Kylie Foster (born 3 March 1961) is an Australian actress and model. She made her screen debut in 1979 as Belinda Phipps in Skyways. That same year, she modelled for Australian Playboy and Penthouse magazines. Following a guest appearance in Cop Shop in 1980, Foster made her feature film debut in the Ozploitation film Centrespread. She followed this with a second feature film Kitty and the Bagman (1983). Foster went on to play inmate Angela "Angel" Adams in Prisoner in 1984. The character helped her break free of being typecast in "nice" roles. The following year, she played the "conniving" Wendy Gibson in Neighbours. Foster has also guested in Rafferty's Rules and Home and Away. She appeared in the 1990 film Quigley Down Under, and had a recurring role in the 1991 British comedy series Boys from the Bush.

==Early and personal life==
Foster was born on 3 March 1961 in Katoomba, New South Wales. Her grandmother Marjorie Pearl was an actress, while her great-grandmother Esther Rose modelled for Norman Lindsay. After leaving home when she was 16 years old, Foster and a friend enrolled in a June Dally-Watkins course. After graduating, Foster was asked to stay on as a model. She appeared in numerous photographic work and commercials for products such as Fanta, milk and swimsuits. Foster also completed an Arts Council course in acting, and concentrated on mime.

Foster was in a relationship with Nigel Griggs, bass player for rock band Split Enz. The pair, who had a 12 year age gap, met through a mutual friend in 1979. Foster is the co-photographer for Book Enz, a photobook about the band.

==Career==
Foster made her acting debut in the Seven Network serial drama Skyways in 1979, as the "sweet and innocent" receptionist Belinda Phipps. Foster said she was "delighted" when Crawford Productions chose her for the role, and she relocated to Melbourne for filming. Foster modelled for the centrefold of Australian Playboy in 1979 when she was 19. She also modelled for Penthouse magazine, but the ten-page spread was published without her permission. Foster said that she was meant to be told about it and felt "a bit cheated". Foster made a guest appearance in two episodes of Cop Shop in early September 1980.

In 1981, Foster made her feature film debut in Centrespread. She thought the chance to appear in her first lead role was something she could not pass up, and she believed it helped her develop as an actress. The Ozploitation film features many nude scenes and while Foster did not regret working on it, the business side of the shoot left her "distrusting". Production on the film was meant to last for three weeks, however, Foster was asked to return and shoot some extra scenes. Ten months later she still had not been paid. Foster admitted that things could have been cleared up quicker if she had an agent. Foster's second film Kitty and the Bagman was released in 1983. She plays Salvation Army girl Sarah Jones, alongside John Stanton, Liddy Clark and Val Lehman.

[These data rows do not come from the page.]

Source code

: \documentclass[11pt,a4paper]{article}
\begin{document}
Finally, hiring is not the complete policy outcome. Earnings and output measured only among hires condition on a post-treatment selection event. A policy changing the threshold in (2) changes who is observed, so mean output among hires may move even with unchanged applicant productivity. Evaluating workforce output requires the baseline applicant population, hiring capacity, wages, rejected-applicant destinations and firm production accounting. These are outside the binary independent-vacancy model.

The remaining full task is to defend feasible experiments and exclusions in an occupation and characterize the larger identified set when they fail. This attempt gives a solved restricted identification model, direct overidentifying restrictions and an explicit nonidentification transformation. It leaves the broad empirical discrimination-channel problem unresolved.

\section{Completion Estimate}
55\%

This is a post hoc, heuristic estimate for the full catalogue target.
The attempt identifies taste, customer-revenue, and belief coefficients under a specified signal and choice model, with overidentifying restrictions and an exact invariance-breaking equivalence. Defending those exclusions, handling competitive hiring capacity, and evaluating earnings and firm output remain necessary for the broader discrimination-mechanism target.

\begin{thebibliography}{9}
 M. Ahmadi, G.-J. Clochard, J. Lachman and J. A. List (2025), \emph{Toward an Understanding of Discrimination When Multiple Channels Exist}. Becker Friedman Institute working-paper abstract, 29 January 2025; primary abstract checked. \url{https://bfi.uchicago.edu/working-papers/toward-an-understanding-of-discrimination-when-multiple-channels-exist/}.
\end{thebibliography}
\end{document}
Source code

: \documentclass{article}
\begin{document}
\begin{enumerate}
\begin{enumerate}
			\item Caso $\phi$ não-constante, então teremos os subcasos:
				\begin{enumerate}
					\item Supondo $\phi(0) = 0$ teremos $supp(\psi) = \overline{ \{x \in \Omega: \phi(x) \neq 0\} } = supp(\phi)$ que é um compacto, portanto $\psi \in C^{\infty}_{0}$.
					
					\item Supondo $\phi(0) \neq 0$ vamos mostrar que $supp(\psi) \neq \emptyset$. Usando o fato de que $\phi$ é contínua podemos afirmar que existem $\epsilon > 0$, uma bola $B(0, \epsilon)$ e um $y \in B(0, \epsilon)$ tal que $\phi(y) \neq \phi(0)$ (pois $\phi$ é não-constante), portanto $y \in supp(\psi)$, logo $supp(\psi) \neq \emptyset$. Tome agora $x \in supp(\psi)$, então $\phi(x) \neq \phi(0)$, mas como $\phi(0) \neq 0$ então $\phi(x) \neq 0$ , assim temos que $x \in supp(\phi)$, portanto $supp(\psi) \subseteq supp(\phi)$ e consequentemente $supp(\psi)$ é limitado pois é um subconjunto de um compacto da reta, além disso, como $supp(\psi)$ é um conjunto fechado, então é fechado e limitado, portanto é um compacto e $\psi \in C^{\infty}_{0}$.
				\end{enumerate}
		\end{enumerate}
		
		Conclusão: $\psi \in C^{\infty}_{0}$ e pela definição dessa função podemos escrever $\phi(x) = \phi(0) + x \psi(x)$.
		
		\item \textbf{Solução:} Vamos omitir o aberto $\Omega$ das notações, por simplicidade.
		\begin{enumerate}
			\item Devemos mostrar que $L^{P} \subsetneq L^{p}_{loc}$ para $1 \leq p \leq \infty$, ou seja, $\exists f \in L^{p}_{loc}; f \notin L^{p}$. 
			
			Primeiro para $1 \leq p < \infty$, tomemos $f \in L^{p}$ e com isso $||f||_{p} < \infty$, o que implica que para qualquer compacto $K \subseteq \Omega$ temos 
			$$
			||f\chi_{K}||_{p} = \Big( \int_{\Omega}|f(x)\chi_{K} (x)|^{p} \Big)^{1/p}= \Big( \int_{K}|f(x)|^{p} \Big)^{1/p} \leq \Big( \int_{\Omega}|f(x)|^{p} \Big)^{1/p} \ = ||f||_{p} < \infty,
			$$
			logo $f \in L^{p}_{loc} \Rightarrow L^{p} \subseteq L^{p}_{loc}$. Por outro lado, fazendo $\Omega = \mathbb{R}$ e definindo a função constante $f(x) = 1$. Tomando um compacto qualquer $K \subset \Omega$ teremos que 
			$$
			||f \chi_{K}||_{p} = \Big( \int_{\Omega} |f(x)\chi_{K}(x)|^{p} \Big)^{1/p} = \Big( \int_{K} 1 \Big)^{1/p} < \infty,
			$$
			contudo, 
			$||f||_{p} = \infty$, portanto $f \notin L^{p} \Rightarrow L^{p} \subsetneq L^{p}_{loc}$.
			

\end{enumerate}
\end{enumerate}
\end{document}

Foster played Angela "Angel" Adams in Prisoner for 13 weeks in 1984. The role gave Foster the chance to be "a bit nasty" and break free of being typecast for "nice" parts. In addition to her back-stabbing, Angela grows jealous of Meg Morris (Elspeth Ballantyne) and blackmails a friend into raping her. Jenny Cooney of TV Week called Angela " a monstrous character". Foster found the role challenging, but she also called it the best part she had ever had. She also hoped her stint in Prisoner would give her the confidence to try stage work.

In 1985, Foster played the recurring role of Wendy Gibson in the Australian soap opera Neighbours. She was reunited with her friend and Prisoner co-star Maxine Klibingaitis, who played Terry Inglis. Foster said she Klibingaitis regretted that their characters did not like each other. Foster described Wendy as "a conniving 16-year-old who looks set to grow into a real witch." She also commented that she could not think of one good thing about Wendy, who spends her time lying and breaking up with various boys. Foster was 25 when she played the 16 year old character.

In 1988, Foster guested in a Season 4 episode of Rafferty's Rules as Simone Andre. The following year, she had a recurring role on Home and Away as Leanne Dunn. In 1990, she appeared in the action-thriller film Quigley Down Under. She also had a recurring role as Heidi in the British comedy series Boys from the Bush. Foster appears in the 2011 comedy film Boronia Boys.